"""

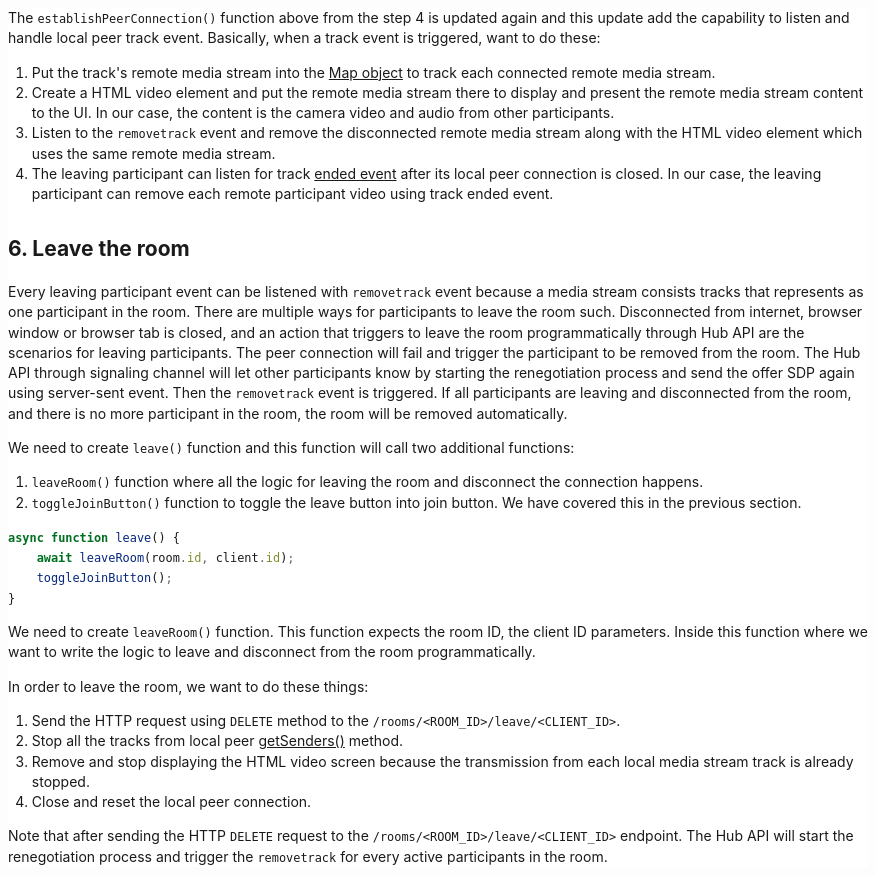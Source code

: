 The `establishPeerConnection()` function above from the step 4 is updated again and this update add the capability to listen and handle local peer track event. Basically, when a track event is triggered, want to do these:
1. Put the track's remote media stream into the [Map object](https://developer.mozilla.org/en-US/docs/Web/JavaScript/Reference/Global_Objects/Map) to track each connected remote media stream.
2. Create a HTML video element and put the remote media stream there to display and present the remote media stream content to the UI. In our case, the content is the camera video and audio from other participants.
3. Listen to the `removetrack` event and remove the disconnected remote media stream along with the HTML video element which uses the same remote media stream.
4. The leaving participant can listen for track [ended event](https://developer.mozilla.org/en-US/docs/Web/API/MediaStreamTrack/ended_event) after its local peer connection is closed. In our case, the leaving participant can remove each remote participant video using track ended event.

## 6. Leave the room

Every leaving participant event can be listened with `removetrack` event because a media stream consists tracks that represents as one participant in the room. There are multiple ways for participants to leave the room such. Disconnected from internet, browser window or browser tab is closed, and an action that triggers to leave the room programmatically through Hub API are the scenarios for leaving participants. The peer connection will fail and trigger the participant to be removed from the room. The Hub API through signaling channel will let other participants know by starting the renegotiation process and send the offer SDP again using server-sent event. Then the `removetrack` event is triggered. If all participants are leaving and disconnected from the room, and there is no more participant in the room, the room will be removed automatically.

We need to create `leave()` function and this function will call two additional functions:
1. `leaveRoom()` function where all the logic for leaving the room and disconnect the connection happens.
2. `toggleJoinButton()` function to toggle the leave button into join button. We have covered this in the previous section.

```js
async function leave() {
    await leaveRoom(room.id, client.id);
    toggleJoinButton();
}
```

We need to create `leaveRoom()` function. This function expects the room ID, the client ID parameters. Inside this function where we want to write the logic to leave and disconnect from the room programmatically.

In order to leave the room, we want to do these things:
1. Send the HTTP request using `DELETE` method to the `/rooms/<ROOM_ID>/leave/<CLIENT_ID>`.
2. Stop all the tracks from local peer [getSenders()](https://developer.mozilla.org/en-US/docs/Web/API/RTCPeerConnection/getSenders) method.
3. Remove and stop displaying the HTML video screen because the transmission from each local media stream track is already stopped.
4. Close and reset the local peer connection.

Note that after sending the HTTP `DELETE` request to the `/rooms/<ROOM_ID>/leave/<CLIENT_ID>` endpoint. The Hub API will start the renegotiation process and trigger the `removetrack` for every active participants in the room.
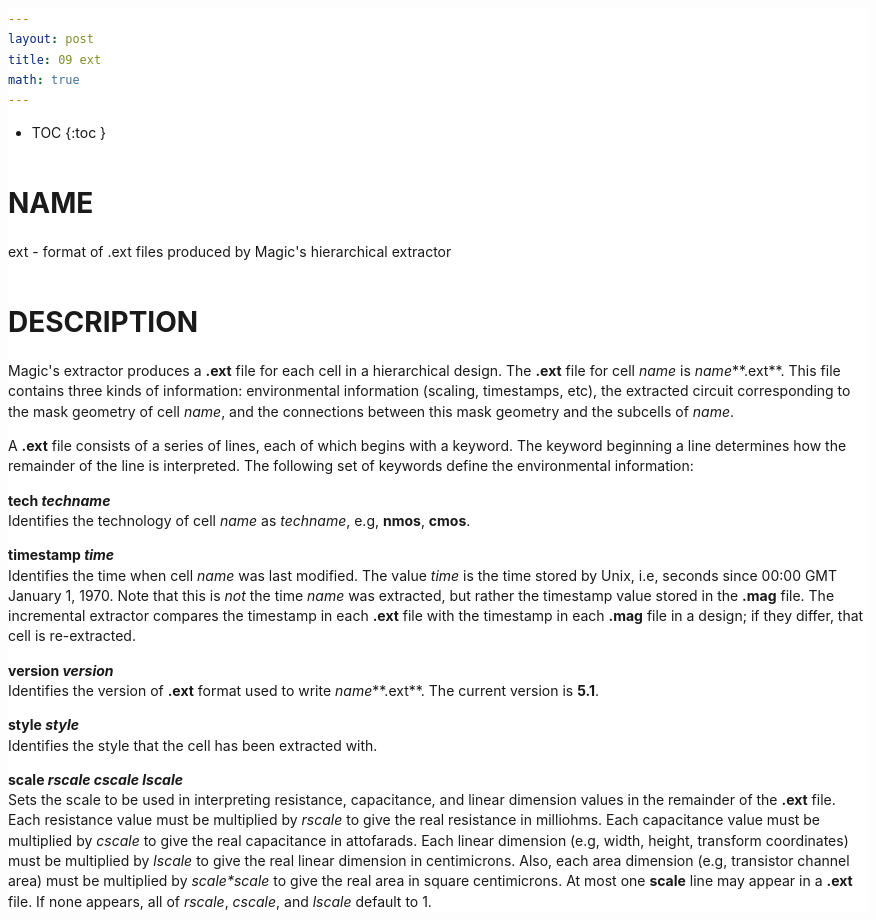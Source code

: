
 ```yaml
---
layout: post
title: 09 ext
math: true
---
```




* TOC
{:toc }

# NAME

ext - format of .ext files produced by Magic's hierarchical extractor

# DESCRIPTION

Magic's extractor produces a **.ext** file for each cell in a
hierarchical design. The **.ext** file for cell *name* is
*name***.ext**. This file contains three kinds of information:
environmental information (scaling, timestamps, etc), the extracted
circuit corresponding to the mask geometry of cell *name*, and the
connections between this mask geometry and the subcells of *name*.

A **.ext** file consists of a series of lines, each of which begins with
a keyword. The keyword beginning a line determines how the remainder of
the line is interpreted. The following set of keywords define the
environmental information:

**tech *techname***  
Identifies the technology of cell *name* as *techname*, e.g, **nmos**,
**cmos**.

**timestamp *time***  
Identifies the time when cell *name* was last modified. The value *time*
is the time stored by Unix, i.e, seconds since 00:00 GMT January
1, 1970. Note that this is *not* the time *name* was extracted, but
rather the timestamp value stored in the **.mag** file. The incremental
extractor compares the timestamp in each **.ext** file with the
timestamp in each **.mag** file in a design; if they differ, that cell
is re-extracted.

**version *version***  
Identifies the version of **.ext** format used to write *name***.ext**.
The current version is **5.1**.

**style *style***  
Identifies the style that the cell has been extracted with.

**scale *rscale cscale lscale***  
Sets the scale to be used in interpreting resistance, capacitance, and
linear dimension values in the remainder of the **.ext** file. Each
resistance value must be multiplied by *rscale* to give the real
resistance in milliohms. Each capacitance value must be multiplied by
*cscale* to give the real capacitance in attofarads. Each linear
dimension (e.g, width, height, transform coordinates) must be multiplied
by *lscale* to give the real linear dimension in centimicrons. Also,
each area dimension (e.g, transistor channel area) must be multiplied by
*scale\*scale* to give the real area in square centimicrons. At most one
**scale** line may appear in a **.ext** file. If none appears, all of
*rscale*, *cscale*, and *lscale* default to 1.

"""

* ASSIGNED TASK
Copy the records exactly, minus any pictures.

* RESPONSE
Source code

: The `establishPeerConnection()` function above from the step 4 is updated again and this update add the capability to listen and handle local peer track event. Basically, when a track event is triggered, want to do these:
1. Put the track's remote media stream into the [Map object](https://developer.mozilla.org/en-US/docs/Web/JavaScript/Reference/Global_Objects/Map) to track each connected remote media stream.
2. Create a HTML video element and put the remote media stream there to display and present the remote media stream content to the UI. In our case, the content is the camera video and audio from other participants.
3. Listen to the `removetrack` event and remove the disconnected remote media stream along with the HTML video element which uses the same remote media stream.
4. The leaving participant can listen for track [ended event](https://developer.mozilla.org/en-US/docs/Web/API/MediaStreamTrack/ended_event) after its local peer connection is closed. In our case, the leaving participant can remove each remote participant video using track ended event.

## 6. Leave the room

Every leaving participant event can be listened with `removetrack` event because a media stream consists tracks that represents as one participant in the room. There are multiple ways for participants to leave the room such. Disconnected from internet, browser window or browser tab is closed, and an action that triggers to leave the room programmatically through Hub API are the scenarios for leaving participants. The peer connection will fail and trigger the participant to be removed from the room. The Hub API through signaling channel will let other participants know by starting the renegotiation process and send the offer SDP again using server-sent event. Then the `removetrack` event is triggered. If all participants are leaving and disconnected from the room, and there is no more participant in the room, the room will be removed automatically.

We need to create `leave()` function and this function will call two additional functions:
1. `leaveRoom()` function where all the logic for leaving the room and disconnect the connection happens.
2. `toggleJoinButton()` function to toggle the leave button into join button. We have covered this in the previous section.

```js
async function leave() {
    await leaveRoom(room.id, client.id);
    toggleJoinButton();
}
```

We need to create `leaveRoom()` function. This function expects the room ID, the client ID parameters. Inside this function where we want to write the logic to leave and disconnect from the room programmatically.

In order to leave the room, we want to do these things:
1. Send the HTTP request using `DELETE` method to the `/rooms/<ROOM_ID>/leave/<CLIENT_ID>`.
2. Stop all the tracks from local peer [getSenders()](https://developer.mozilla.org/en-US/docs/Web/API/RTCPeerConnection/getSenders) method.
3. Remove and stop displaying the HTML video screen because the transmission from each local media stream track is already stopped.
4. Close and reset the local peer connection.

Note that after sending the HTTP `DELETE` request to the `/rooms/<ROOM_ID>/leave/<CLIENT_ID>` endpoint. The Hub API will start the renegotiation process and trigger the `removetrack` for every active participants in the room.
Source code

:
 ```yaml
---
layout: post
title: 09 ext
math: true
---
```




* TOC
{:toc }

# NAME

ext - format of .ext files produced by Magic's hierarchical extractor

# DESCRIPTION

Magic's extractor produces a **.ext** file for each cell in a
hierarchical design. The **.ext** file for cell *name* is
*name***.ext**. This file contains three kinds of information:
environmental information (scaling, timestamps, etc), the extracted
circuit corresponding to the mask geometry of cell *name*, and the
connections between this mask geometry and the subcells of *name*.

A **.ext** file consists of a series of lines, each of which begins with
a keyword. The keyword beginning a line determines how the remainder of
the line is interpreted. The following set of keywords define the
environmental information:

**tech *techname***  
Identifies the technology of cell *name* as *techname*, e.g, **nmos**,
**cmos**.

**timestamp *time***  
Identifies the time when cell *name* was last modified. The value *time*
is the time stored by Unix, i.e, seconds since 00:00 GMT January
1, 1970. Note that this is *not* the time *name* was extracted, but
rather the timestamp value stored in the **.mag** file. The incremental
extractor compares the timestamp in each **.ext** file with the
timestamp in each **.mag** file in a design; if they differ, that cell
is re-extracted.

**version *version***  
Identifies the version of **.ext** format used to write *name***.ext**.
The current version is **5.1**.

**style *style***  
Identifies the style that the cell has been extracted with.

**scale *rscale cscale lscale***  
Sets the scale to be used in interpreting resistance, capacitance, and
linear dimension values in the remainder of the **.ext** file. Each
resistance value must be multiplied by *rscale* to give the real
resistance in milliohms. Each capacitance value must be multiplied by
*cscale* to give the real capacitance in attofarads. Each linear
dimension (e.g, width, height, transform coordinates) must be multiplied
by *lscale* to give the real linear dimension in centimicrons. Also,
each area dimension (e.g, transistor channel area) must be multiplied by
*scale\*scale* to give the real area in square centimicrons. At most one
**scale** line may appear in a **.ext** file. If none appears, all of
*rscale*, *cscale*, and *lscale* default to 1.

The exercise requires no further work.